圖7 不同發酵劑的發酵牛肉pHFig.7 pH of fermented beef with different starters

2.4.2 色澤對比

由表6可知THM-17、BM-101和FBS-55三組發酵劑的樣品L*差別不顯著(P<0.05)，WBX-43組L*明顯低于BM-60。FBS-55的樣品紅度值a*明顯高于其他組發酵劑，WBX-43和FBS-55組的黃度b*小于其他組，其余3組差別不大。在發酵牛肉干制作過程中，對色澤影響最關鍵的是紅度值a*，但黃度值b*和亮度值L*對其也有一定的影響[22]。因此參考段艷[23]的方法引入影響參數E值作為衡量、評價牛肉色的主要參數。由表6可知FBS-55的E值高于其余發酵劑組。綜合以上結果，在發酵牛肉干整個制作過程中，FBS-55發酵劑組的紅度值a*和E值顯著高于其他3組(P<0.05)。說明添加FBS-55發酵劑可以有效地改善發酵牛肉干的色澤，使其顏色更鮮艷，更易吸引消費者。
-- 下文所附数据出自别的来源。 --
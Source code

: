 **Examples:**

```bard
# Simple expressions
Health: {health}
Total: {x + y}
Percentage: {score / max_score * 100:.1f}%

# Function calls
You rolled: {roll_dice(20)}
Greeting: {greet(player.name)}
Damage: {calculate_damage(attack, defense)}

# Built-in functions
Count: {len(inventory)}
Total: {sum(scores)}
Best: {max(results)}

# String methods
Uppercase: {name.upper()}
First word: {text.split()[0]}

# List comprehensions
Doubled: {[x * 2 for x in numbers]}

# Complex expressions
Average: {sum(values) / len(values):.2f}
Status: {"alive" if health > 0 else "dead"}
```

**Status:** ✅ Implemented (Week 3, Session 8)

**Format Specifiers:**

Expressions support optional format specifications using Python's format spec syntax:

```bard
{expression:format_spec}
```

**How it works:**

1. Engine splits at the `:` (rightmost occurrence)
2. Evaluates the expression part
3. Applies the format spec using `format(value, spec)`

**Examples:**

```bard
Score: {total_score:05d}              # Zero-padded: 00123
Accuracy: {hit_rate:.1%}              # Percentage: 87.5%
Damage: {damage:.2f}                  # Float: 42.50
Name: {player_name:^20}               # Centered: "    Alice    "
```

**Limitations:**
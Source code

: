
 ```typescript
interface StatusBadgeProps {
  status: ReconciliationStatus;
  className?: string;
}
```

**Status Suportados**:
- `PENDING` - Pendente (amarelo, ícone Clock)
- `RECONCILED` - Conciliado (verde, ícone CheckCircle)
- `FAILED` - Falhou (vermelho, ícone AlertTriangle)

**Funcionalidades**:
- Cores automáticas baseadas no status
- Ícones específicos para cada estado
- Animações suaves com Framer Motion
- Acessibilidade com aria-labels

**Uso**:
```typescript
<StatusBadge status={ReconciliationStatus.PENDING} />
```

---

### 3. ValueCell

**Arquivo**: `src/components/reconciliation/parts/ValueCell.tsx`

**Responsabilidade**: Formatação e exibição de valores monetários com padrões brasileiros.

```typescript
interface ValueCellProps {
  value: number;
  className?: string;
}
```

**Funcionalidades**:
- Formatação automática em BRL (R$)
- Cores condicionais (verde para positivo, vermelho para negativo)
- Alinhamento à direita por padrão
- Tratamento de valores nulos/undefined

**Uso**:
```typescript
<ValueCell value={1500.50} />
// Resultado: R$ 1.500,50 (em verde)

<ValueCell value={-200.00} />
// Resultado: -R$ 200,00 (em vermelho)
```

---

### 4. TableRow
表6 不同發酵劑發酵牛肉色度Table 6 Chroma of fermented beef by different starters

2.4.3 游離氨基酸含量差異

如圖8所示，5組發酵劑中游離氨基酸含量最高的是FBS-55，BM-60游離氨基酸含量最低，其余3組游離氨基酸含量差別不大(P<0.05)。游離氨基酸的含量直接影響著發酵牛肉干風味物質的形成[24]。因此采用FBS-55發酵牛肉，可能會產生更好的風味。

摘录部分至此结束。